[Plain-text document sources]
[Start of Attachment]
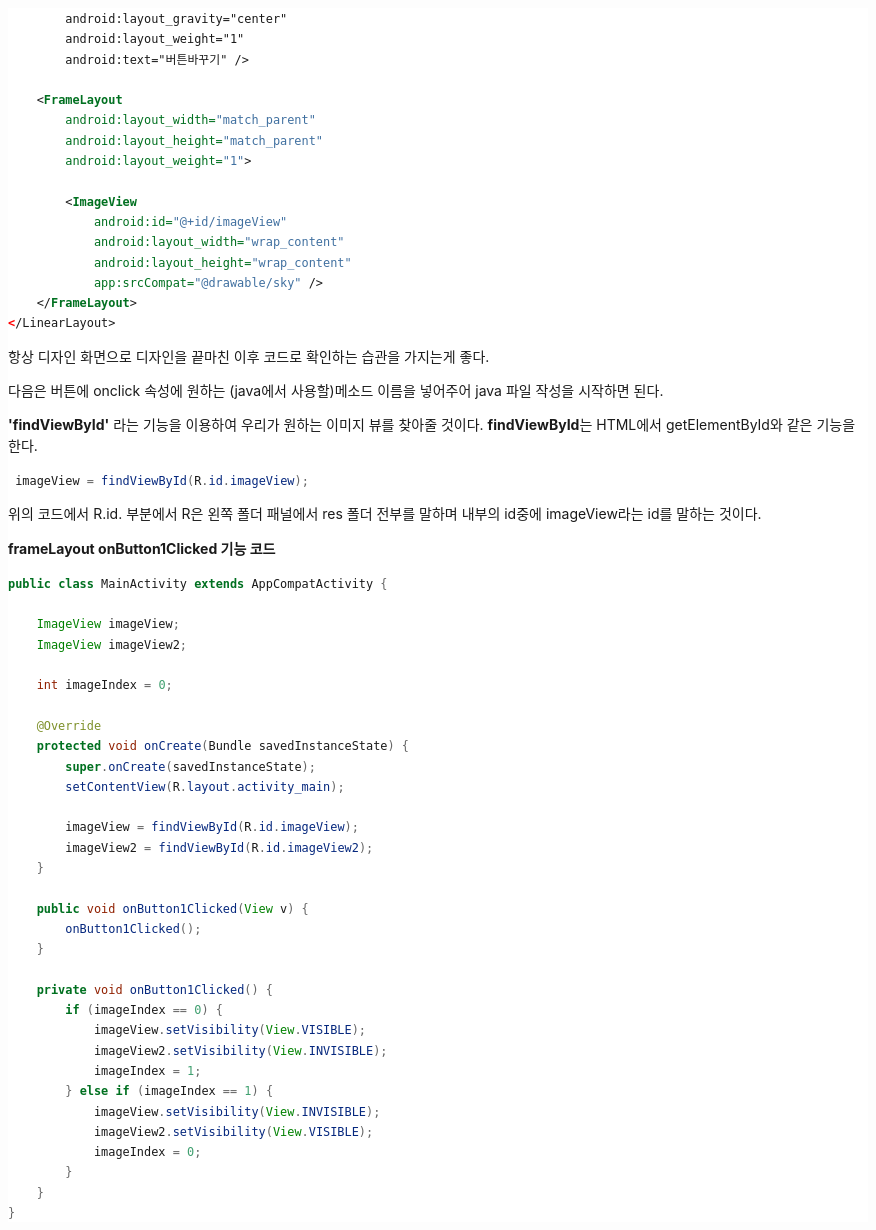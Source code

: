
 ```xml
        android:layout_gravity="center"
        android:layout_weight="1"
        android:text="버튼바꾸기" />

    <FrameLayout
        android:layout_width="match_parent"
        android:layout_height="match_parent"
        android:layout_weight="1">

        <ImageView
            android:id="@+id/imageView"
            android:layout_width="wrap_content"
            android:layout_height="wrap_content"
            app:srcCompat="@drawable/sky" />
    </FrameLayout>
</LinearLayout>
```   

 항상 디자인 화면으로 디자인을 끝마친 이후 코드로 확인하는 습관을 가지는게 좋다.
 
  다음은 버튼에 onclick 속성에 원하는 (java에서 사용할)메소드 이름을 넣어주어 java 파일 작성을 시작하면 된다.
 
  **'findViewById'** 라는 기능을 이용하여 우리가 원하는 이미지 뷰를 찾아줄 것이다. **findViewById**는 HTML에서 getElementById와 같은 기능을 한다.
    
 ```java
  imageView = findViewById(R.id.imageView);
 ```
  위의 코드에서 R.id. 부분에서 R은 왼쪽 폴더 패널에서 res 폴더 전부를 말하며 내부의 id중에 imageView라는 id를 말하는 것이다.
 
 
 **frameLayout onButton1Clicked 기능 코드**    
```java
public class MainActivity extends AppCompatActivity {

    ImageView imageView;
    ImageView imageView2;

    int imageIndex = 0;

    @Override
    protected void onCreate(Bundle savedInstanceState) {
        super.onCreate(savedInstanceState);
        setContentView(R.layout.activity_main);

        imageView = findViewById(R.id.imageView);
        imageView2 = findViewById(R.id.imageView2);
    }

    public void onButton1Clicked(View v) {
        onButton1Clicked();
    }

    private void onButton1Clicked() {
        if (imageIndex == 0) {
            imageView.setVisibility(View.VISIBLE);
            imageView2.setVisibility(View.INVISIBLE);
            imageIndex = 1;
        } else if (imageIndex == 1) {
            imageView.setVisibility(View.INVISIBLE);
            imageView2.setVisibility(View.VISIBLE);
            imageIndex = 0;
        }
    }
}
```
[End of Attachment]
▶ [What is being asked] Print the data word for word and omit the pictures.

▶ [Exercise solution]
Source code

:
 ```xml
        android:layout_gravity="center"
        android:layout_weight="1"
        android:text="버튼바꾸기" />

    <FrameLayout
        android:layout_width="match_parent"
        android:layout_height="match_parent"
        android:layout_weight="1">

        <ImageView
            android:id="@+id/imageView"
            android:layout_width="wrap_content"
            android:layout_height="wrap_content"
            app:srcCompat="@drawable/sky" />
    </FrameLayout>
</LinearLayout>
```   

 항상 디자인 화면으로 디자인을 끝마친 이후 코드로 확인하는 습관을 가지는게 좋다.
 
  다음은 버튼에 onclick 속성에 원하는 (java에서 사용할)메소드 이름을 넣어주어 java 파일 작성을 시작하면 된다.
 
  **'findViewById'** 라는 기능을 이용하여 우리가 원하는 이미지 뷰를 찾아줄 것이다. **findViewById**는 HTML에서 getElementById와 같은 기능을 한다.
    
 ```java
  imageView = findViewById(R.id.imageView);
 ```
  위의 코드에서 R.id. 부분에서 R은 왼쪽 폴더 패널에서 res 폴더 전부를 말하며 내부의 id중에 imageView라는 id를 말하는 것이다.
 
 
 **frameLayout onButton1Clicked 기능 코드**    
```java
public class MainActivity extends AppCompatActivity {

    ImageView imageView;
    ImageView imageView2;

    int imageIndex = 0;

    @Override
    protected void onCreate(Bundle savedInstanceState) {
        super.onCreate(savedInstanceState);
        setContentView(R.layout.activity_main);

        imageView = findViewById(R.id.imageView);
        imageView2 = findViewById(R.id.imageView2);
    }

    public void onButton1Clicked(View v) {
        onButton1Clicked();
    }

    private void onButton1Clicked() {
        if (imageIndex == 0) {
            imageView.setVisibility(View.VISIBLE);
            imageView2.setVisibility(View.INVISIBLE);
            imageIndex = 1;
        } else if (imageIndex == 1) {
            imageView.setVisibility(View.INVISIBLE);
            imageView2.setVisibility(View.VISIBLE);
            imageIndex = 0;
        }
    }
}
```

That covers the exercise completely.